It has been a few years since we've discussed it in depth, so I will begin by reiterating that there are five steps to the perfect facial skin care regimen. Number one, you must cleanse the skin properly to rid it of makeup, dirt and excess oil see this post for recipes for non-soap cleansers. Number two, is to steam. A good steam [which could be just a good hot, in the shower steam] opens the pores and increases the blood circulation in the facial capillaries, as well as deep cleansing the skin check this post out. for more about steams. Step three is using a mask or a peel to further remove residue, that which lies deep in the pores. They also nourish the skin, as well as replenishing it with essential vitamins and minerals. For more about masks, look here and here. Step four is the toner. A toner tightens the pores and prepares it to accept the final step, the moisturizer. The moisturizer replenishes the skin with fluid, and also provides it with a fine layer of protection. For more tips on the basics of face care check this old post.
So, let's go back and look at step four, since this is the one that usually trips up most people. Toners are skin care products that work to balance the PH of the skin, close the pores, remove excess dirt that was missed during the cleansing phase, and soothe irritated skin. As previously stated, toners are used after cleansing and before moisturizing. Generally speaking, toners can be used by any of the eight skin type categories (those being; dry, mature, oily, combination, normal, sensitive, sun damaged, and acneic, which means acne.
Astringents and toners are not interchangeable words, or treatments. Even though they are frequently used to mean the same thing by the unknowing, they are really two different skin care products, with two different end purposes. Astringents are similar to toners, in that they are used at the same time in the facial care process, and they both act to close the pores. An astringent though will not necessarily soothe irritated skin. It will, however, remove the dirt, debris, and excess oil that is found in oily or acneic skin types. The rest of the properties of the astringent depend upon the ingredient that is being used for the "astringent" action.
Commercial astringents rely on alcohol to provide the astringent properties, which tend to excessively dry out the skin, and can even damage skin cells. On the other hand, organic skin care makers, such as myself, utilize witch hazel to create the astringent properties.
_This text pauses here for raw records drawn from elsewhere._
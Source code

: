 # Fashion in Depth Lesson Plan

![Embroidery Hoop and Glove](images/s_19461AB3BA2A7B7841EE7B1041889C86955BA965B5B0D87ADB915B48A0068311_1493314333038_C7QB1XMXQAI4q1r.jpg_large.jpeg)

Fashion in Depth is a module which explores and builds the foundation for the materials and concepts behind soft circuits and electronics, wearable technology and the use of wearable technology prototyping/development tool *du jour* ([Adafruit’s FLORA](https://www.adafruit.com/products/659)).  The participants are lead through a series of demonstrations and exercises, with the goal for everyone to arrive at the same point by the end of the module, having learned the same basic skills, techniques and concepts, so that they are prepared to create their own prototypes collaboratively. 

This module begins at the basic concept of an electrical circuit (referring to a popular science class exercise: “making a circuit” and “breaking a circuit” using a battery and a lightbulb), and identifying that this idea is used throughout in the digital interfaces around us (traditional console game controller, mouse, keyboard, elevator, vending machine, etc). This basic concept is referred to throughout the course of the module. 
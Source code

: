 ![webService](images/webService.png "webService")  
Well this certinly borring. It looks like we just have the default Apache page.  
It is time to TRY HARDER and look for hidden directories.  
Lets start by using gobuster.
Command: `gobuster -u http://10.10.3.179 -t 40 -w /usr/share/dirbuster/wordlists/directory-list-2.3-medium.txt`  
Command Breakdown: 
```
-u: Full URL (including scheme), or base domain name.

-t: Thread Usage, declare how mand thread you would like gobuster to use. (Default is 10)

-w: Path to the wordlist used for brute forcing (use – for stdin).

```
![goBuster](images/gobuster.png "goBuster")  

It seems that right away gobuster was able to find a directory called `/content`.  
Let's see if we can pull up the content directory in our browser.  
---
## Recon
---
Witch hazel, botanically known as Hamamelis Virginiana, is a deciduous shrub that is native to eastern North America, from Nova Scotia west to Minnesota, and south to central Florida and eastern Texas. Interestingly, its forked twigs are the preferred diving rod! But for the purpose of skin care, the leaves and the bark are used to create an extract, and you can find it in your local pharmacy, just look for witch hazel.
Witch hazel has been used medicinally for centuries. Among other things, it is frequently used to treat insect bites, poison ivy, varicose veins, hemorrhoids (and is found in many commercial hemorrhoid preparations) ingrown toenails, to prevent facial sweating, as an aftershave, and as a natural remedy for psoriasis, eczema, and cracked or blistered skin. Witch hazel reduces swelling, has antiseptic properties, and while being a strong anti-oxidant and astringent, also acts to soothe the skin, which makes it very useful in fighting acne. And much more skin friendly than alcohol.
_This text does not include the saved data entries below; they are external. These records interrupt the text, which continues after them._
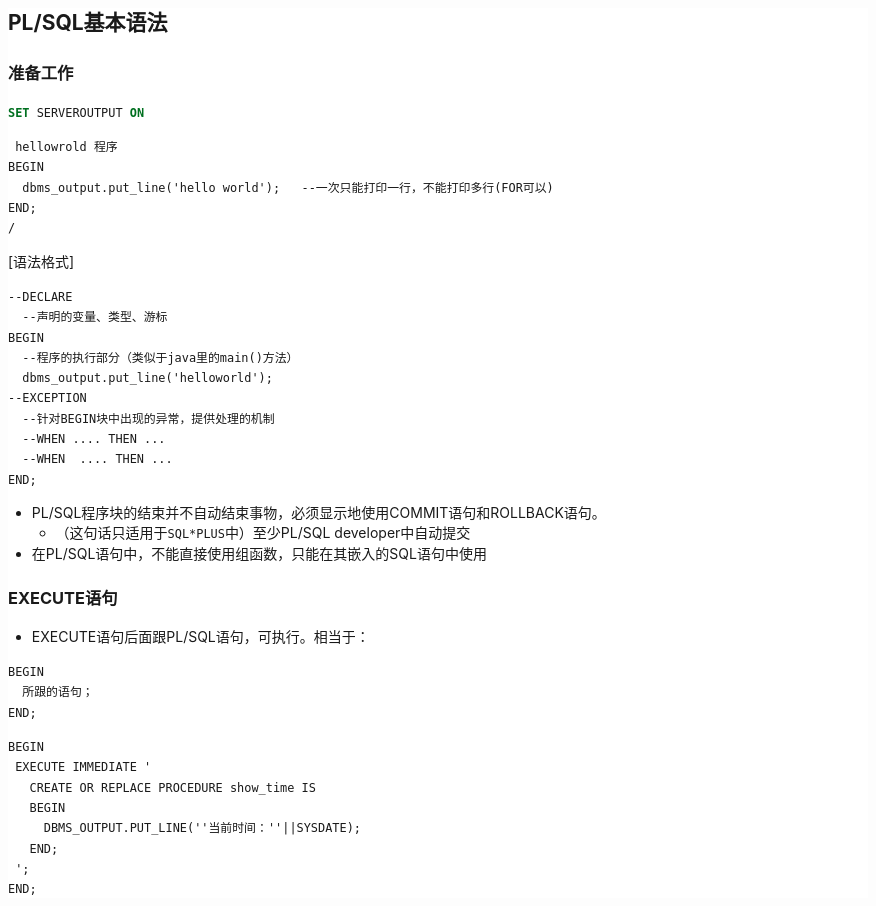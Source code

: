 ## PL/SQL基本语法

### 准备工作

```sql
SET SERVEROUTPUT ON
```

```plsql
 hellowrold 程序
BEGIN
  dbms_output.put_line('hello world');   --一次只能打印一行，不能打印多行(FOR可以)
END;
/
```

[语法格式]

```plsql
--DECLARE
  --声明的变量、类型、游标
BEGIN
  --程序的执行部分（类似于java里的main()方法）
  dbms_output.put_line('helloworld');
--EXCEPTION
  --针对BEGIN块中出现的异常，提供处理的机制
  --WHEN .... THEN ...
  --WHEN  .... THEN ...
END;
```

- PL/SQL程序块的结束并不自动结束事物，必须显示地使用COMMIT语句和ROLLBACK语句。
    - （这句话只适用于`SQL*PLUS`中）至少PL/SQL developer中自动提交
- 在PL/SQL语句中，不能直接使用组函数，只能在其嵌入的SQL语句中使用

### EXECUTE语句

- EXECUTE语句后面跟PL/SQL语句，可执行。相当于：

```plsql
BEGIN
  所跟的语句；
END;
```

```plsql
BEGIN
 EXECUTE IMMEDIATE '
   CREATE OR REPLACE PROCEDURE show_time IS
   BEGIN
     DBMS_OUTPUT.PUT_LINE(''当前时间：''||SYSDATE);
   END;
 ';
END;
```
Because of the alcohol, commercial astringents are harsh, and can strip the skin of its natural PH balance, not to mention that they tend to sting when applied. Because historically the majority of astringent products have been, made with alcohol, astringents have gained a bad reputation in the skin care world. Today, however, there is a movement toward more natural ingredients being included in skin care products. Not just the products that Indie companies make either, but some of the larger companies, seeing the swing toward natural, are beginning to incorporate some natural ingredients into their lines as well. You will still need to be vigilant when choosing a commercial brand, because many times they play up the one natural ingredient they have, only to hide several nasty ones. So make sure that you read the labels and know what those words mean. Remember, not all long words are bad ingredients. For example, butyrospermum parkii is the official name for shea butter, so do some research!
Now, back to toners and astringents. Unless you have very oily skin, are having an acne flare up, or are in need of a deep cleansing, you generally do not need an astringent, instead you should choose a toner. Even if you need the astringent, as soon as the need has past, change to a toner.
That being said, with some Indie formulations you can manage to get a product that will offer the best of both worlds for your skin type. Of course this depends upon the sensitivity of your skin, the severity of your skin problems, and the knowledge level of your Esthetician. So again, research is extremely important.
If you have combination skin, or have problem "spots", you can always use an astringent on just those areas where it is needed, by applying with a q-tip or cotton ball, or you could always use the astringent in the mornings and the the toner at night, or the astringent on odd days and the toner on even ones. However it works best for you. With time and experimentation, you will discover what works best for you. Keep in mind though, the seasons and your activities will also play a part in your skin care needs. The harsh elements of Winter, forced air heating, cold, wind, and lack of sunshine, tend to dry out the skin. So switching to a mild toner is usually most beneficial, regardless of your skin type.